Three Easy Steps for Turning Anger into Action at the Capitol

Three Easy Steps for Turning Anger into Action at the Capitol

Your Voice | By Monty Exter, ATPE Governmental Relations Director

I can identify the moment when, for me, the last vestiges of hope that the current cohort of politicians might do the right thing by students and educators died. Toward the end of the second special session, the Senate unanimously added a one-time bonus for teachers to the property tax relief bill. Shortly thereafter, a group of House members called for adding an even more significant school funding measure to the bill. Don’t get me wrong: It was clear Lt. Gov. Dan Patrick wasn’t signifying a newfound priority on teacher pay. He was using teacher funding to goad House leadership into moving on his property tax bill, but he was doing so without tying the funding to a private school voucher—and at least some House members were seeing his bet and raising him. Then, the final property tax bill came out, and education funding was nowhere to be seen. Disappointing, but the real kicker was when we heard—on good authority—that the provision unanimously added by the Senate had been removed because Gov. Greg Abbott made it clear he would not sign a property tax bill that included teacher pay or education funding.
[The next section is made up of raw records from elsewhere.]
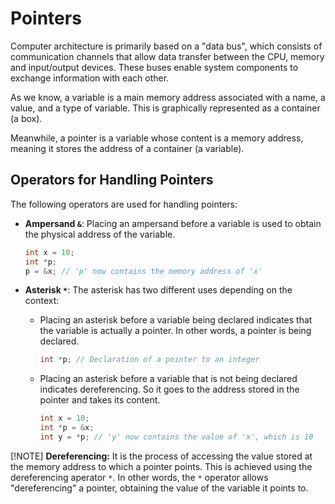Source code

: # Pointers

Computer architecture is primarily based on a "data bus", which consists of communication channels that allow data transfer between the CPU, memory and input/output devices. These buses enable system components to exchange information with each other.

As we know, a variable is a main memory address associated with a name, a value, and a type of variable. This is graphically represented as a container (a box).

Meanwhile, a pointer is a variable whose content is a memory address, meaning it stores the address of a container (a variable).

## Operators for Handling Pointers

The following operators are used for handling pointers:

- **Ampersand `&`**: Placing an ampersand before a variable is used to obtain the physical address of the variable.

    ```cpp
    int x = 10;
    int *p;
    p = &x; // 'p' now contains the memory address of 'x'
    ```
- **Asterisk `*`**: The asterisk has two different uses depending on the context:
    - Placing an asterisk before a variable being declared indicates that the variable is actually a pointer. In other words, a pointer is being declared.

        ```cpp
        int *p; // Declaration of a pointer to an integer
        ```

    - Placing an asterisk before a variable that is not being declared indicates dereferencing. So it goes to the address stored in the pointer and takes its content.

        ```cpp
        int x = 10;
        int *p = &x;
        int y = *p; // 'y' now contains the value of 'x', which is 10
        ```



[!NOTE]
**Dereferencing:** It is the process of accessing the value stored at the memory address to which a pointer points. This is achieved using the dereferencing aperator `*`. In other words, the `*` operator allows "dereferencing" a pointer, obtaining the value of the variable it points to.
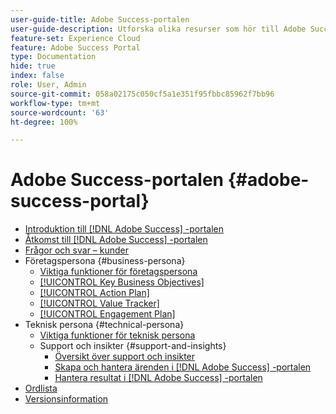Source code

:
 ```yaml
---
user-guide-title: Adobe Success-portalen
user-guide-description: Utforska olika resurser som hör till Adobe Success-portalen för mer information.
feature-set: Experience Cloud
feature: Adobe Success Portal
type: Documentation
hide: true
index: false
role: User, Admin
source-git-commit: 058a02175c050cf5a1e351f95fbbc85962f7bb96
workflow-type: tm+mt
source-wordcount: '63'
ht-degree: 100%

---
```



# Adobe Success-portalen {#adobe-success-portal}

- [Introduktion till  [!DNL Adobe Success] -portalen](/help/adobe-success-portal/adobe-success-portal-introduction.md)
- [Åtkomst till  [!DNL Adobe Success] -portalen](/help/adobe-success-portal/access-to-the-adobe-success-portal.md)
- [Frågor och svar – kunder](/help/adobe-success-portal/adobe-success-portal-customer-faq.md)
- Företagspersona {#business-persona}
   - [Viktiga funktioner för företagspersona](/help/adobe-success-portal/business-persona/key-functionalities-for-business-persona.md)
   - [[!UICONTROL Key Business Objectives]](/help/adobe-success-portal/business-persona/key-business-objectives.md)
   - [[!UICONTROL Action Plan]](/help/adobe-success-portal/business-persona/action-plan.md)
   - [[!UICONTROL Value Tracker]](/help/adobe-success-portal/business-persona/value-tracker.md)
   - [[!UICONTROL Engagement Plan]](/help/adobe-success-portal/business-persona/engagement-plan.md)
- Teknisk persona {#technical-persona}
   - [Viktiga funktioner för teknisk persona](/help/adobe-success-portal/technical-persona/key-functionalities-for-technical-persona.md)
   - Support och insikter {#support-and-insights}
      - [Översikt över support och insikter](/help/adobe-success-portal/technical-persona/support-and-insights/support-and-insights-overview.md)
      - [Skapa och hantera ärenden i  [!DNL Adobe Success] -portalen](/help/adobe-success-portal/technical-persona/support-and-insights/create-and-manage-cases-in-the-adobe-success-portal.md)
      - [Hantera resultat i  [!DNL Adobe Success] -portalen](/help/adobe-success-portal/technical-persona/support-and-insights/manage-findings-adobe-success-portal.md)
- [Ordlista](/help/adobe-success-portal/glossary.md)
- [Versionsinformation](/help/adobe-success-portal/release-notes.md)

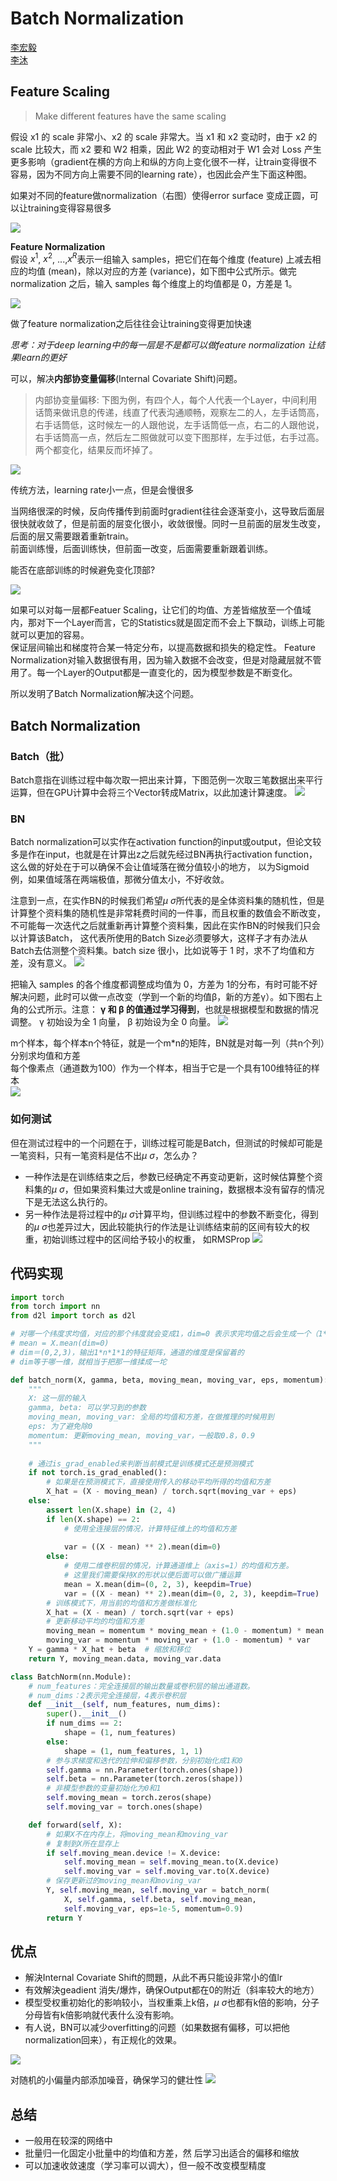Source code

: # Batch Normalization

[李宏毅](https://www.youtube.com/watch?v=BZh1ltr5Rkg&t=49s)  
[李沐](https://www.bilibili.com/video/BV1X44y1r77r?spm_id_from=333.788.recommend_more_video.0&vd_source=4e1dceccc918063def66c9d643674c6a)

## Feature Scaling

>Make different features have the same scaling

假设 x1 的 scale 非常小、x2 的 scale 非常大。当 x1 和 x2 变动时，由于 x2 的 scale 比较大，而 x2 要和 W2 相乘，因此 W2 的变动相对于 W1 会对 Loss 产生更多影响（gradient在横的方向上和纵的方向上变化很不一样，让train变得很不容易，因为不同方向上需要不同的learning rate），也因此会产生下面这种图。

如果对不同的feature做normalization（右图）使得error surface 变成正圆，可以让training变得容易很多

![](assets/2025-03-31-20-20-07.png)

**Feature Normalization**  
假设 $x^1$, $x^2$, ...,$x^R$表示一组输入 samples，把它们在每个维度 (feature) 上减去相应的均值 (mean)，除以对应的方差 (variance)，如下图中公式所示。做完 normalization 之后，输入 samples 每个维度上的均值都是 0，方差是 1。

![](assets/2025-03-31-20-19-01.png)

做了feature normalization之后往往会让training变得更加快速

*思考：对于deep learning中的每一层是不是都可以做feature normalization 让结果learn的更好*

可以，解决**内部协变量偏移**(Internal Covariate Shift)问题。
>内部协变量偏移: 下图为例，有四个人，每个人代表一个Layer，中间利用话筒来做讯息的传递，线直了代表沟通顺畅，观察左二的人，左手话筒高，右手话筒低，这时候左一的人跟他说，左手话筒低一点，右二的人跟他说，右手话筒高一点，然后左二照做就可以变下图那样，左手过低，右手过高。  两个都变化，结果反而坏掉了。

![](assets/2025-03-31-20-29-33.png)

传统方法，learning rate小一点，但是会慢很多

当网络很深的时候，反向传播传到前面时gradient往往会逐渐变小，这导致后面层很快就收敛了，但是前面的层变化很小，收敛很慢。同时一旦前面的层发生改变，后面的层又需要跟着重新train。  
前面训练慢，后面训练快，但前面一改变，后面需要重新跟着训练。

能否在底部训练的时候避免变化顶部?

![](assets/2025-03-31-20-37-23.png)

如果可以对每一层都Featuer Scaling，让它们的均值、方差皆缩放至一个值域内，那对下一个Layer而言，它的Statistics就是固定而不会上下飘动，训练上可能就可以更加的容易。  
保证层间输出和梯度符合某一特定分布，以提高数据和损失的稳定性。
Feature Normalization对输入数据很有用，因为输入数据不会改变，但是对隐藏层就不管用了。每一个Layer的Output都是一直变化的，因为模型参数是不断变化。

所以发明了Batch Normalization解决这个问题。

## Batch Normalization

### Batch（批）

Batch意指在训练过程中每次取一把出来计算，下图范例一次取三笔数据出来平行运算，但在GPU计算中会将三个Vector转成Matrix，以此加速计算速度。
![](assets/2025-03-31-20-55-52.png)

### BN

Batch normalization可以实作在activation function的input或output，但论文较多是作在input，也就是在计算出z之后就先经过BN再执行activation function，这么做的好处在于可以确保不会让值域落在微分值较小的地方， 以为Sigmoid例，如果值域落在两端极值，那微分值太小，不好收敛。

注意到一点，在实作BN的时候我们希望$\mu$ $\sigma$所代表的是全体资料集的随机性，但是计算整个资料集的随机性是非常耗费时间的一件事，而且权重的数值会不断改变，不可能每一次迭代之后就重新再计算整个资料集，因此在实作BN的时候我们只会以计算该Batch， 这代表所使用的Batch Size必须要够大，这样子才有办法从Batch去估测整个资料集。batch size 很小，比如说等于 1 时，求不了均值和方差，没有意义。
![](assets/2025-03-31-21-01-12.png)

把输入 samples 的各个维度都调整成均值为 0，方差为 1的分布，有时可能不好解决问题，此时可以做一点改变（学到一个新的均值β，新的方差γ）。如下图右上角的公式所示。注意： **γ  和 β 的值通过学习得到**，也就是根据模型和数据的情况调整。 γ  初始设为全 1 向量， β  初始设为全 0 向量。
![](assets/2025-03-31-21-18-36.png)

m个样本，每个样本n个特征，就是一个m*n的矩阵，BN就是对每一列（共n个列）分别求均值和方差  
每个像素点（通道数为100）作为一个样本，相当于它是一个具有100维特征的样本  
![](assets/2025-03-31-21-58-54.png)

### 如何测试

但在测试过程中的一个问题在于，训练过程可能是Batch，但测试的时候却可能是一笔资料，只有一笔资料是估不出$\mu$ $\sigma$，怎么办？

* 一种作法是在训练结束之后，参数已经确定不再变动更新，这时候估算整个资料集的$\mu$ $\sigma$，但如果资料集过大或是online training，数据根本没有留存的情况下是无法这么执行的。  
* 另一种作法是将过程中的$\mu$ $\sigma$计算平均，但训练过程中的参数不断变化，得到的$\mu$ $\sigma$也差异过大，因此较能执行的作法是让训练结束前的区间有较大的权重，初始训练过程中的区间给予较小的权重， 如RMSProp
![](assets/2025-03-31-21-25-45.png)

## 代码实现

```python
import torch
from torch import nn
from d2l import torch as d2l

# 对哪一个纬度求均值，对应的那个纬度就会变成1，dim=0 表示求完均值之后会生成一个（1*列数）的向量，所以也就是给每一列求均值
# mean = X.mean(dim=0)
# dim＝(0,2,3)，输出1*n*1*1的特征矩阵，通道的维度是保留着的
# dim等于哪一维，就相当于把那一维揉成一坨

def batch_norm(X, gamma, beta, moving_mean, moving_var, eps, momentum):
    """
    X: 这一层的输入
    gamma, beta: 可以学习到的参数
    moving_mean, moving_var: 全局的均值和方差，在做推理的时候用到
    eps: 为了避免除0
    momentum: 更新moving_mean, moving_var，一般取0.8，0.9
    """
    
    # 通过is_grad_enabled来判断当前模式是训练模式还是预测模式
    if not torch.is_grad_enabled():
        # 如果是在预测模式下，直接使用传入的移动平均所得的均值和方差
        X_hat = (X - moving_mean) / torch.sqrt(moving_var + eps)
    else:
        assert len(X.shape) in (2, 4)
        if len(X.shape) == 2:
            # 使用全连接层的情况，计算特征维上的均值和方差
            
            var = ((X - mean) ** 2).mean(dim=0)
        else:
            # 使用二维卷积层的情况，计算通道维上（axis=1）的均值和方差。
            # 这里我们需要保持X的形状以便后面可以做广播运算
            mean = X.mean(dim=(0, 2, 3), keepdim=True)
            var = ((X - mean) ** 2).mean(dim=(0, 2, 3), keepdim=True)
        # 训练模式下，用当前的均值和方差做标准化
        X_hat = (X - mean) / torch.sqrt(var + eps)
        # 更新移动平均的均值和方差
        moving_mean = momentum * moving_mean + (1.0 - momentum) * mean
        moving_var = momentum * moving_var + (1.0 - momentum) * var
    Y = gamma * X_hat + beta  # 缩放和移位
    return Y, moving_mean.data, moving_var.data

class BatchNorm(nn.Module):
    # num_features：完全连接层的输出数量或卷积层的输出通道数。
    # num_dims：2表示完全连接层，4表示卷积层
    def __init__(self, num_features, num_dims):
        super().__init__()
        if num_dims == 2:
            shape = (1, num_features)
        else:
            shape = (1, num_features, 1, 1)
        # 参与求梯度和迭代的拉伸和偏移参数，分别初始化成1和0
        self.gamma = nn.Parameter(torch.ones(shape))
        self.beta = nn.Parameter(torch.zeros(shape))
        # 非模型参数的变量初始化为0和1
        self.moving_mean = torch.zeros(shape)
        self.moving_var = torch.ones(shape)

    def forward(self, X):
        # 如果X不在内存上，将moving_mean和moving_var
        # 复制到X所在显存上
        if self.moving_mean.device != X.device:
            self.moving_mean = self.moving_mean.to(X.device)
            self.moving_var = self.moving_var.to(X.device)
        # 保存更新过的moving_mean和moving_var
        Y, self.moving_mean, self.moving_var = batch_norm(
            X, self.gamma, self.beta, self.moving_mean,
            self.moving_var, eps=1e-5, momentum=0.9)
        return Y
```

## 优点

* 解決Internal Covariate Shift的問題，从此不再只能设非常小的值lr
* 有效解決geadient 消失/爆炸，确保Output都在0的附近（斜率较大的地方）
* 模型受权重初始化的影响较小，当权重乘上k倍，$\mu$ $\sigma$也都有k倍的影响，分子分母皆有k倍影响就代表什么没有影响。
* 有人说，BN可以减少overfitting的问题（如果数据有偏移，可以把他normalization回来），有正规化的效果。
  
![](assets/2025-03-31-21-31-52.png)

对随机的小偏量内部添加噪音，确保学习的健壮性
![](assets/2025-03-31-21-59-31.png)

## 总结

* 一般用在较深的网络中
* 批量归一化固定小批量中的均值和方差，然 后学习出适合的偏移和缩放
* 可以加速收敛速度（学习率可以调大），但一般不改变模型精度
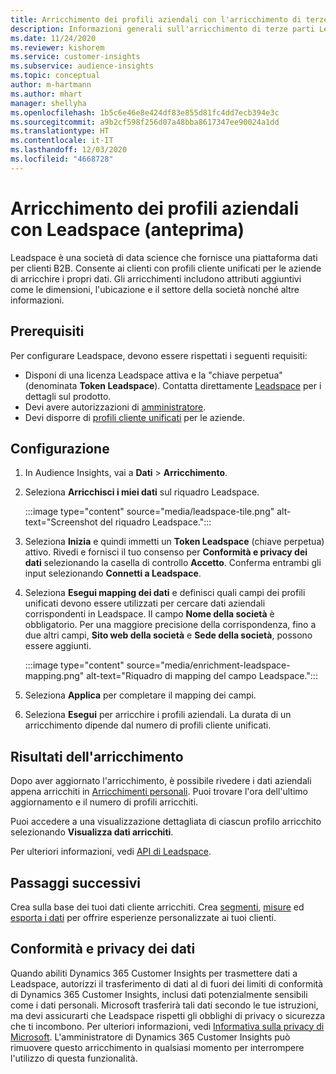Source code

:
 ```yaml
---
title: Arricchimento dei profili aziendali con l'arricchimento di terze parti Leadspace
description: Informazioni generali sull'arricchimento di terze parti Leadspace.
ms.date: 11/24/2020
ms.reviewer: kishorem
ms.service: customer-insights
ms.subservice: audience-insights
ms.topic: conceptual
author: m-hartmann
ms.author: mhart
manager: shellyha
ms.openlocfilehash: 1b5c6e46e8e424df83e855d81fc4dd7ecb394e3c
ms.sourcegitcommit: a9b2cf598f256d07a48bba8617347ee90024a1dd
ms.translationtype: HT
ms.contentlocale: it-IT
ms.lasthandoff: 12/03/2020
ms.locfileid: "4668728"
---
```

# <a name="enrichment-of-company-profiles-with-leadspace-preview"></a>Arricchimento dei profili aziendali con Leadspace (anteprima)

Leadspace è una società di data science che fornisce una piattaforma dati per clienti B2B. Consente ai clienti con profili cliente unificati per le aziende di arricchire i propri dati. Gli arricchimenti includono attributi aggiuntivi come le dimensioni, l'ubicazione e il settore della società nonché altre informazioni.

## <a name="prerequisites"></a>Prerequisiti

Per configurare Leadspace, devono essere rispettati i seguenti requisiti:

- Disponi di una licenza Leadspace attiva e la "chiave perpetua" (denominata **Token Leadspace**). Contatta direttamente [Leadspace](https://www.leadspace.com/products/leadspace-on-demand/) per i dettagli sul prodotto.
- Devi avere autorizzazioni di [amministratore](permissions.md#administrator).
- Devi disporre di [profili cliente unificati](customer-profiles.md) per le aziende.

## <a name="configuration"></a>Configurazione

1. In Audience Insights, vai a **Dati** > **Arricchimento**.

1. Seleziona **Arricchisci i miei dati** sul riquadro Leadspace.

   :::image type="content" source="media/leadspace-tile.png" alt-text="Screenshot del riquadro Leadspace.":::

1. Seleziona **Inizia** e quindi immetti un **Token Leadspace** (chiave perpetua) attivo. Rivedi e fornisci il tuo consenso per **Conformità e privacy dei dati** selezionando la casella di controllo **Accetto**. Conferma entrambi gli input selezionando **Connetti a Leadspace**.

1. Seleziona **Esegui mapping dei dati** e definisci quali campi dei profili unificati devono essere utilizzati per cercare dati aziendali corrispondenti in Leadspace. Il campo **Nome della società** è obbligatorio. Per una maggiore precisione della corrispondenza, fino a due altri campi, **Sito web della società** e **Sede della società**, possono essere aggiunti.

   :::image type="content" source="media/enrichment-leadspace-mapping.png" alt-text="Riquadro di mapping del campo Leadspace.":::
   
1. Seleziona **Applica** per completare il mapping dei campi.

1. Seleziona **Esegui** per arricchire i profili aziendali. La durata di un arricchimento dipende dal numero di profili cliente unificati.

## <a name="enrichment-results"></a>Risultati dell'arricchimento

Dopo aver aggiornato l'arricchimento, è possibile rivedere i dati aziendali appena arricchiti in [Arricchimenti personali](enrichment-hub.md). Puoi trovare l'ora dell'ultimo aggiornamento e il numero di profili arricchiti.

Puoi accedere a una visualizzazione dettagliata di ciascun profilo arricchito selezionando **Visualizza dati arricchiti**.

Per ulteriori informazioni, vedi [API di Leadspace](https://support.leadspace.com/hc/en-us/sections/201997649-API).

## <a name="next-steps"></a>Passaggi successivi

Crea sulla base dei tuoi dati cliente arricchiti. Crea [segmenti](segments.md), [misure](measures.md) ed [esporta i dati](export-destinations.md) per offrire esperienze personalizzate ai tuoi clienti.

## <a name="data-privacy-and-compliance"></a>Conformità e privacy dei dati

Quando abiliti Dynamics 365 Customer Insights per trasmettere dati a Leadspace, autorizzi il trasferimento di dati al di fuori dei limiti di conformità di Dynamics 365 Customer Insights, inclusi dati potenzialmente sensibili come i dati personali. Microsoft trasferirà tali dati secondo le tue istruzioni, ma devi assicurarti che Leadspace rispetti gli obblighi di privacy o sicurezza che ti incombono. Per ulteriori informazioni, vedi [Informativa sulla privacy di Microsoft](https://go.microsoft.com/fwlink/?linkid=396732).
L'amministratore di Dynamics 365 Customer Insights può rimuovere questo arricchimento in qualsiasi momento per interrompere l'utilizzo di questa funzionalità.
Why, might you ask? Because he wants to maintain teacher pay and education funding as a carrot to pass a voucher in the fall.

If it wasn’t before, it should be clear now the governor, lieutenant governor, and those following their lead do not prioritize public education, public educators, or the students they serve. They have zero intention of passing any bills that fund public education except as a bribe to pass vouchers. If that doesn’t make you angry, then I don’t know what would.

How can we translate our anger into constructive action? We can take three simple steps.

1. Clearly communicate our expectations to elected officials.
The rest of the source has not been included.